Whenever a line in the data holds the string "discoveries", copy that line.

═════ DATA IN THIS EXERCISE ═════

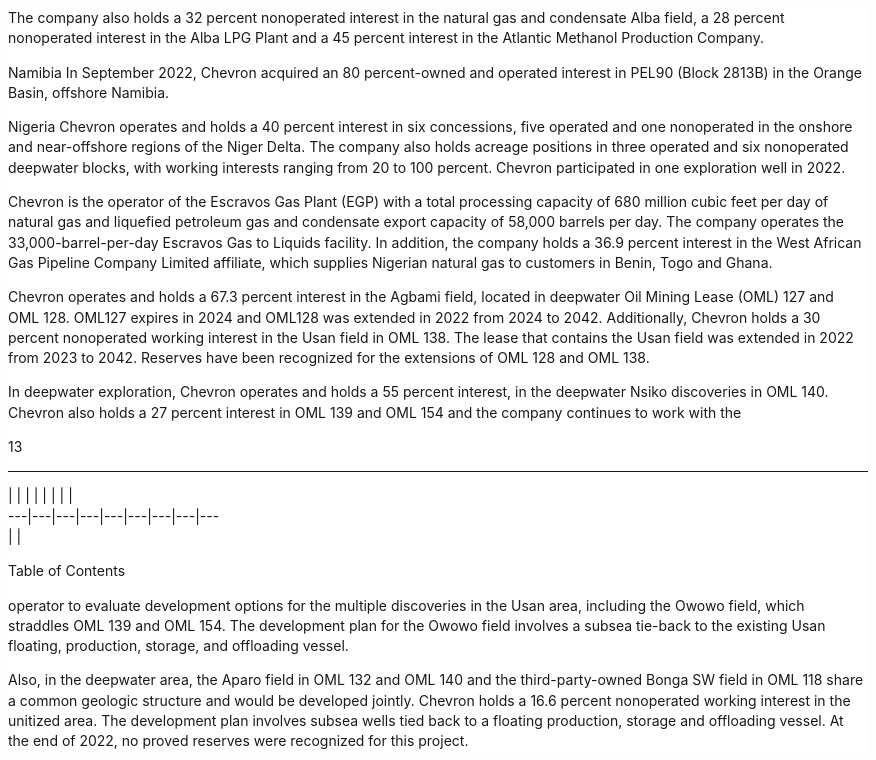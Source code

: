 The company also holds a 32 percent nonoperated interest in the natural gas
and condensate Alba field, a 28 percent nonoperated interest in the Alba LPG
Plant and a 45 percent interest in the Atlantic Methanol Production Company.

Namibia In September 2022, Chevron acquired an 80 percent-owned and operated
interest in PEL90 (Block 2813B) in the Orange Basin, offshore Namibia.

Nigeria Chevron operates and holds a 40 percent interest in six concessions,
five operated and one nonoperated in the onshore and near-offshore regions of
the Niger Delta. The company also holds acreage positions in three operated
and six nonoperated deepwater blocks, with working interests ranging from 20
to 100 percent. Chevron participated in one exploration well in 2022.

Chevron is the operator of the Escravos Gas Plant (EGP) with a total
processing capacity of 680 million cubic feet per day of natural gas and
liquefied petroleum gas and condensate export capacity of 58,000 barrels per
day. The company operates the 33,000-barrel-per-day Escravos Gas to Liquids
facility. In addition, the company holds a 36.9 percent interest in the West
African Gas Pipeline Company Limited affiliate, which supplies Nigerian
natural gas to customers in Benin, Togo and Ghana.

Chevron operates and holds a 67.3 percent interest in the Agbami field,
located in deepwater Oil Mining Lease (OML) 127 and OML 128. OML127 expires in
2024 and OML128 was extended in 2022 from 2024 to 2042. Additionally, Chevron
holds a 30 percent nonoperated working interest in the Usan field in OML 138.
The lease that contains the Usan field was extended in 2022 from 2023 to 2042.
Reserves have been recognized for the extensions of OML 128 and OML 138.

In deepwater exploration, Chevron operates and holds a 55 percent interest, in
the deepwater Nsiko discoveries in OML 140. Chevron also holds a 27 percent
interest in OML 139 and OML 154 and the company continues to work with the

13

* * *

  

| | | | | | | |  
---|---|---|---|---|---|---|---|---  
| |

Table of Contents  
  
operator to evaluate development options for the multiple discoveries in the
Usan area, including the Owowo field, which straddles OML 139 and OML 154. The
development plan for the Owowo field involves a subsea tie-back to the
existing Usan floating, production, storage, and offloading vessel.

Also, in the deepwater area, the Aparo field in OML 132 and OML 140 and the
third-party-owned Bonga SW field in OML 118 share a common geologic structure
and would be developed jointly. Chevron holds a 16.6 percent nonoperated
working interest in the unitized area. The development plan involves subsea
wells tied back to a floating production, storage and offloading vessel. At
the end of 2022, no proved reserves were recognized for this project.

═════

* YOUR SOLUTION *
the deepwater Nsiko discoveries in OML 140. Chevron also holds a 27 percent
operator to evaluate development options for the multiple discoveries in the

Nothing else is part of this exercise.